WHAT YOU HAVE TO DO =>
Given the material below, output exactly the lines from the line with "While Prisma 2 is running in Preview, you" to the line with "This Slack channel", both ends included, and no other lines.

PROVIDED INFORMATION =>

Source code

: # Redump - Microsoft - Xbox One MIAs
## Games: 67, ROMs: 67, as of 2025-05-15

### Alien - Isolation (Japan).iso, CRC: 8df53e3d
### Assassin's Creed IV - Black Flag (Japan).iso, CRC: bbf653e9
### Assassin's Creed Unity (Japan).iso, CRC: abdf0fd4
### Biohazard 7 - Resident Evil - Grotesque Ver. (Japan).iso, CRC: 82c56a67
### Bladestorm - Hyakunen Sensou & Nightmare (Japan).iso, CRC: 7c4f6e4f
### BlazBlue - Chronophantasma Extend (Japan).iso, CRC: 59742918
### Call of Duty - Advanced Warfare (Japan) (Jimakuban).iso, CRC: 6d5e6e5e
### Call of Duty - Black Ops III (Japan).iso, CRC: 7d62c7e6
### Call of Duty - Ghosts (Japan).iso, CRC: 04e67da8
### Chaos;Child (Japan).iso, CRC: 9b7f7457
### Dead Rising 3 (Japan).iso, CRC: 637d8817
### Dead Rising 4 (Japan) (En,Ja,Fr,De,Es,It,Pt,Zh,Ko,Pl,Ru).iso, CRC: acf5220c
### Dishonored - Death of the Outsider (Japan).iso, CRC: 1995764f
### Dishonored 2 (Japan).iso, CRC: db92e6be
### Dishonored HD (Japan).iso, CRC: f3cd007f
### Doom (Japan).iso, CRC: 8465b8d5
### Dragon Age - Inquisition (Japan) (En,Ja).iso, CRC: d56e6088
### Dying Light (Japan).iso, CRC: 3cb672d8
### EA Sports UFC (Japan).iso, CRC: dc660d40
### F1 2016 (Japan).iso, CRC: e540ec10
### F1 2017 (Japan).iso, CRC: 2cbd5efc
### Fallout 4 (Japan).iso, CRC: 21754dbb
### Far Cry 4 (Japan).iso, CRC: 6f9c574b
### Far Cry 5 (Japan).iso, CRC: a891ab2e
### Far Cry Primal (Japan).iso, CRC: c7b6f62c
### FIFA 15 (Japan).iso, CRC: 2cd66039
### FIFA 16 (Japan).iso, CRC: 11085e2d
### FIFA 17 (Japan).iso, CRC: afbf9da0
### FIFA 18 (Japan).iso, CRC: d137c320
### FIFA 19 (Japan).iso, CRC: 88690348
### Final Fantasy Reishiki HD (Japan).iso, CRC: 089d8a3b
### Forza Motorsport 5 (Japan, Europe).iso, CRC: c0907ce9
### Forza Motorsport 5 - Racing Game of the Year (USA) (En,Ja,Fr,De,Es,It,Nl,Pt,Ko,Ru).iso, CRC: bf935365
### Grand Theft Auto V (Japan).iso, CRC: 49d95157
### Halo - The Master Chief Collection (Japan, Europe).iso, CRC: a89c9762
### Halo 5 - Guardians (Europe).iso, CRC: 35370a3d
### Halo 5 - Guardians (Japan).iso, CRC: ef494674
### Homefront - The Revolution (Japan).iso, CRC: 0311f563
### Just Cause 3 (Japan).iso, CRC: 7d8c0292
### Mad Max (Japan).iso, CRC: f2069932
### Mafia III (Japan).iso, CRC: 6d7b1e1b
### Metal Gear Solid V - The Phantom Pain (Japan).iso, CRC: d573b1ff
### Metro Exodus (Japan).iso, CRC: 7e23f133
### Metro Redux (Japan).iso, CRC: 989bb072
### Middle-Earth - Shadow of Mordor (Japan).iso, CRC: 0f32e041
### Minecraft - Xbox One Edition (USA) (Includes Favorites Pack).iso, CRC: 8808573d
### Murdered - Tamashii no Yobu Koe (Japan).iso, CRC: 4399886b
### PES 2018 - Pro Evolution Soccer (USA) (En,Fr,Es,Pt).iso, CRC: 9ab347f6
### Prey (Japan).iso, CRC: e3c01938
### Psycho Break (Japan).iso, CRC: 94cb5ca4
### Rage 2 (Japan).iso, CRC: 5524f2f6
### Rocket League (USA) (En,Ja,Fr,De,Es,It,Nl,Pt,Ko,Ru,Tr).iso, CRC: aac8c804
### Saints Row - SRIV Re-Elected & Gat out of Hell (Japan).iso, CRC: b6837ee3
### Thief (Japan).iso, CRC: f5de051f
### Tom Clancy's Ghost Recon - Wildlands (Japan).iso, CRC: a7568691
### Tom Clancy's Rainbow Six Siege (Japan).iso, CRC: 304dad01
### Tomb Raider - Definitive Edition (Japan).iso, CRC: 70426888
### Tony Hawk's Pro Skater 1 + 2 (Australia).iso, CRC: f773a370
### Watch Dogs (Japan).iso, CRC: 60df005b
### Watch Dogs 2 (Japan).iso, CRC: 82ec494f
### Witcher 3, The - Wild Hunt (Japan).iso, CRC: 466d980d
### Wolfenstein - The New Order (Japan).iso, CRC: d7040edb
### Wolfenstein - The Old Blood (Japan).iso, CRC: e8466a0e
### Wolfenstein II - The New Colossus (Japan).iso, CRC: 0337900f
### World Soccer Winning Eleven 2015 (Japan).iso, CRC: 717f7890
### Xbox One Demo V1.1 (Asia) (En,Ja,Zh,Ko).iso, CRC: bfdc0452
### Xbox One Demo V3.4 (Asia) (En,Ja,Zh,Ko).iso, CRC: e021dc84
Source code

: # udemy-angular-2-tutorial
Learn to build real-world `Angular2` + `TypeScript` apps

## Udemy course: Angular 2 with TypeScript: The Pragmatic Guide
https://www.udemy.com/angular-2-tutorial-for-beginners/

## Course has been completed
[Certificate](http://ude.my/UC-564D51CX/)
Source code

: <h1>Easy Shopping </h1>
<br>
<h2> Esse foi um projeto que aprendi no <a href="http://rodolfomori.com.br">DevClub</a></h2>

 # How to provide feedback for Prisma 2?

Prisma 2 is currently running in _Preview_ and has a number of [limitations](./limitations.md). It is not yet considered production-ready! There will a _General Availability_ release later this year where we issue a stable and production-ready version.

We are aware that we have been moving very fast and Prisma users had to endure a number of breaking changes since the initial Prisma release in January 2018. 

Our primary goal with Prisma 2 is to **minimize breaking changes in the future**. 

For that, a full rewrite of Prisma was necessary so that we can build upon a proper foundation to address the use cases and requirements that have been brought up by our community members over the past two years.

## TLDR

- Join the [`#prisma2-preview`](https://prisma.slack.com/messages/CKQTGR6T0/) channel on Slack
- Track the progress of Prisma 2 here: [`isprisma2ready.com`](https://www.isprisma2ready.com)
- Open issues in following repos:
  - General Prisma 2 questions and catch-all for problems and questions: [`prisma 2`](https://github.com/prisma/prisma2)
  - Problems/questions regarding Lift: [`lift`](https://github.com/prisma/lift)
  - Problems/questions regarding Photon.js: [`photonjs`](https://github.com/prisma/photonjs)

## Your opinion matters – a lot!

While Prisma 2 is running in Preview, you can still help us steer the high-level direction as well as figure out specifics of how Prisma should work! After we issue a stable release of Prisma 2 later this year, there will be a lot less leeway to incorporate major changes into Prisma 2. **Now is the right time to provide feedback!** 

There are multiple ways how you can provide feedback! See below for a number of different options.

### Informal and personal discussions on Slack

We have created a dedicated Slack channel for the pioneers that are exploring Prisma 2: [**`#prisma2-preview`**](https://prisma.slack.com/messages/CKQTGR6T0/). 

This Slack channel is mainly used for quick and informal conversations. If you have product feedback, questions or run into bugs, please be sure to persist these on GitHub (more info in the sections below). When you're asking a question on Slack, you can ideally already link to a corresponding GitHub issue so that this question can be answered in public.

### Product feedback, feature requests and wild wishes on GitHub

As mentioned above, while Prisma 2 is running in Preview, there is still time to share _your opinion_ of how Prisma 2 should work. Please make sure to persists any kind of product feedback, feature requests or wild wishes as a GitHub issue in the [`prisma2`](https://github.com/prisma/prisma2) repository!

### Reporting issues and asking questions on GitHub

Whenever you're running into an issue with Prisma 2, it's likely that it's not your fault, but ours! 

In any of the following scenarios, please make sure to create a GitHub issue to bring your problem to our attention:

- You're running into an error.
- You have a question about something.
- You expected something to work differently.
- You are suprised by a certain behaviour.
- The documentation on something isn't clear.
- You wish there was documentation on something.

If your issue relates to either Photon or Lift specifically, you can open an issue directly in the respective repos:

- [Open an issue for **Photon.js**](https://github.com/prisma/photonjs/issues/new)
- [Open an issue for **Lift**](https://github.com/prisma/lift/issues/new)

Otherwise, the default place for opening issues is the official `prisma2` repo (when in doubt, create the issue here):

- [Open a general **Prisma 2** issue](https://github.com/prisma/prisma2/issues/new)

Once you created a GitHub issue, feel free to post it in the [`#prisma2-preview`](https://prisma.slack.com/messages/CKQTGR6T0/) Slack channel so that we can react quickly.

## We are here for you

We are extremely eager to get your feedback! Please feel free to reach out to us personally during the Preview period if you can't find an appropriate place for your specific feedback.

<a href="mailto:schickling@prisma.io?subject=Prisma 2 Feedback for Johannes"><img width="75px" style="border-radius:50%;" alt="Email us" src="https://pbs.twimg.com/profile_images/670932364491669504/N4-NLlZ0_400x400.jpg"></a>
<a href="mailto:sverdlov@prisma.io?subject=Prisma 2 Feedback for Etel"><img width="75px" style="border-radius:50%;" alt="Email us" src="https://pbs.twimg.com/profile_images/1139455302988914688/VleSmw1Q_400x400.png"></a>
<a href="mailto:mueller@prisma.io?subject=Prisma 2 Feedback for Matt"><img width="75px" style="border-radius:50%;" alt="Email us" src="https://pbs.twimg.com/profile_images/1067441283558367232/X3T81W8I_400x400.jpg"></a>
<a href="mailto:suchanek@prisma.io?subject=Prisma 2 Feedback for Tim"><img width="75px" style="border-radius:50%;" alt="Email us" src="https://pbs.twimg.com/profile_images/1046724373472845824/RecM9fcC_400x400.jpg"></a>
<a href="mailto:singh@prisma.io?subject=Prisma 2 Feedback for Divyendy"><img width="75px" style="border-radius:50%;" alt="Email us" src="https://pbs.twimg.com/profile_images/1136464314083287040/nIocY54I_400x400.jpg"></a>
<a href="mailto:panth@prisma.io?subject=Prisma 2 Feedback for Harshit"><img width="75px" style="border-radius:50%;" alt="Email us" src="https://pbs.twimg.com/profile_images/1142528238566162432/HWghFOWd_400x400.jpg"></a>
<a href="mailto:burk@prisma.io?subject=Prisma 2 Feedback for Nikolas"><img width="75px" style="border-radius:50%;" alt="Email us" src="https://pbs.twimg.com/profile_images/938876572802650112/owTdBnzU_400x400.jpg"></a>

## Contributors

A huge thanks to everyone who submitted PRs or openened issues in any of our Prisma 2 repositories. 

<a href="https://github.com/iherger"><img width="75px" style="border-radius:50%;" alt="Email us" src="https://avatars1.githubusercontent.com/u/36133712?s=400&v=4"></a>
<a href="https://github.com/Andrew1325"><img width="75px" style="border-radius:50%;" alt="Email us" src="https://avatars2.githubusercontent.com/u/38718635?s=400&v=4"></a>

TASK RESPONSE =>
While Prisma 2 is running in Preview, you can still help us steer the high-level direction as well as figure out specifics of how Prisma should work! After we issue a stable release of Prisma 2 later this year, there will be a lot less leeway to incorporate major changes into Prisma 2. **Now is the right time to provide feedback!** 

There are multiple ways how you can provide feedback! See below for a number of different options.

### Informal and personal discussions on Slack

We have created a dedicated Slack channel for the pioneers that are exploring Prisma 2: [**`#prisma2-preview`**](https://prisma.slack.com/messages/CKQTGR6T0/). 

This Slack channel is mainly used for quick and informal conversations. If you have product feedback, questions or run into bugs, please be sure to persist these on GitHub (more info in the sections below). When you're asking a question on Slack, you can ideally already link to a corresponding GitHub issue so that this question can be answered in public.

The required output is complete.